Source records
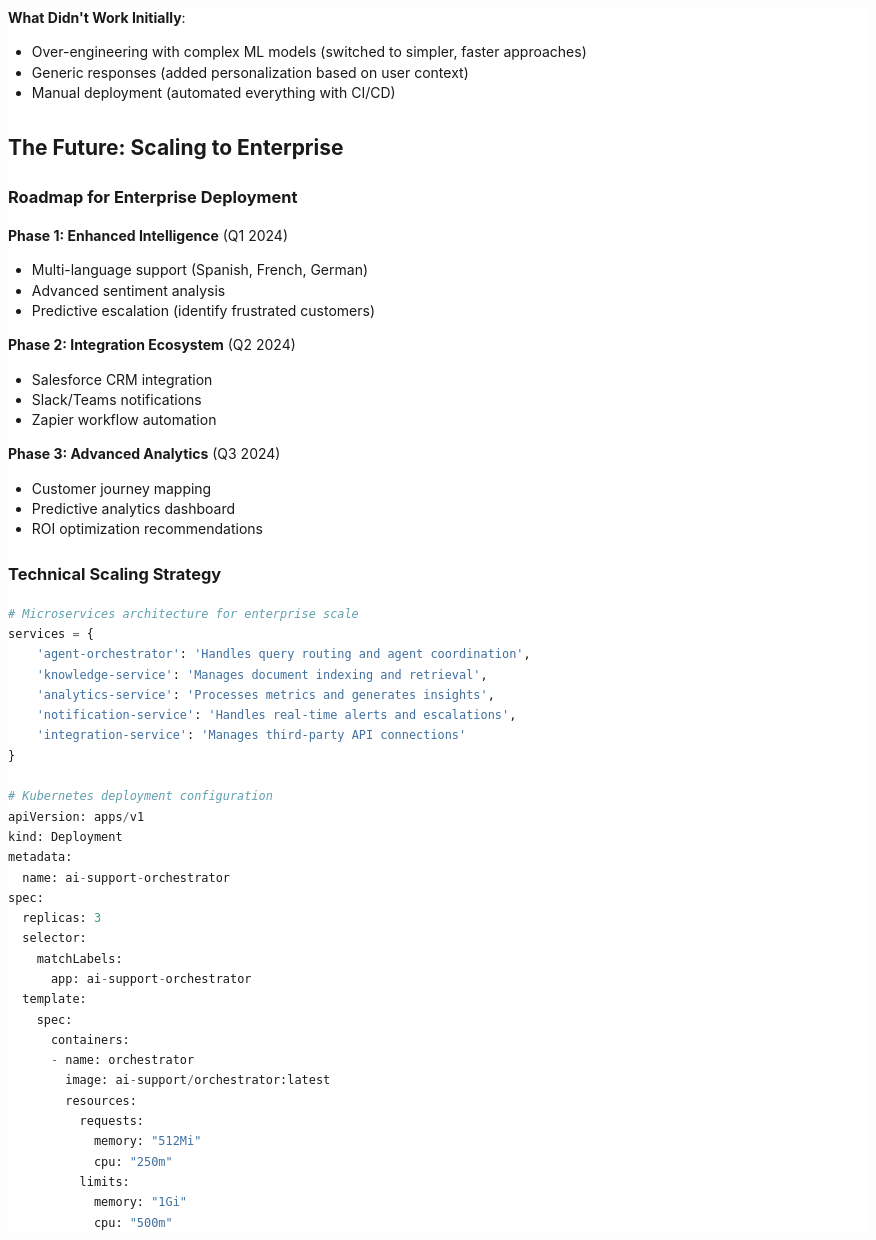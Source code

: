 **What Didn't Work Initially**:
- Over-engineering with complex ML models (switched to simpler, faster approaches)
- Generic responses (added personalization based on user context)
- Manual deployment (automated everything with CI/CD)

## The Future: Scaling to Enterprise

### Roadmap for Enterprise Deployment

**Phase 1: Enhanced Intelligence** (Q1 2024)
- Multi-language support (Spanish, French, German)
- Advanced sentiment analysis
- Predictive escalation (identify frustrated customers)

**Phase 2: Integration Ecosystem** (Q2 2024)  
- Salesforce CRM integration
- Slack/Teams notifications
- Zapier workflow automation

**Phase 3: Advanced Analytics** (Q3 2024)
- Customer journey mapping
- Predictive analytics dashboard
- ROI optimization recommendations

### Technical Scaling Strategy

```python
# Microservices architecture for enterprise scale
services = {
    'agent-orchestrator': 'Handles query routing and agent coordination',
    'knowledge-service': 'Manages document indexing and retrieval', 
    'analytics-service': 'Processes metrics and generates insights',
    'notification-service': 'Handles real-time alerts and escalations',
    'integration-service': 'Manages third-party API connections'
}

# Kubernetes deployment configuration
apiVersion: apps/v1
kind: Deployment
metadata:
  name: ai-support-orchestrator
spec:
  replicas: 3
  selector:
    matchLabels:
      app: ai-support-orchestrator
  template:
    spec:
      containers:
      - name: orchestrator
        image: ai-support/orchestrator:latest
        resources:
          requests:
            memory: "512Mi"
            cpu: "250m"
          limits:
            memory: "1Gi" 
            cpu: "500m"
```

- [Task goal]:
Copy out the range of lines above starting at the line with "- Generic responses" and ending at the line with "Analytics** (Q3 2024)", exactly and including both.

- [Expected answer]:
- Generic responses (added personalization based on user context)
- Manual deployment (automated everything with CI/CD)

## The Future: Scaling to Enterprise

### Roadmap for Enterprise Deployment

**Phase 1: Enhanced Intelligence** (Q1 2024)
- Multi-language support (Spanish, French, German)
- Advanced sentiment analysis
- Predictive escalation (identify frustrated customers)

**Phase 2: Integration Ecosystem** (Q2 2024)  
- Salesforce CRM integration
- Slack/Teams notifications
- Zapier workflow automation

**Phase 3: Advanced Analytics** (Q3 2024)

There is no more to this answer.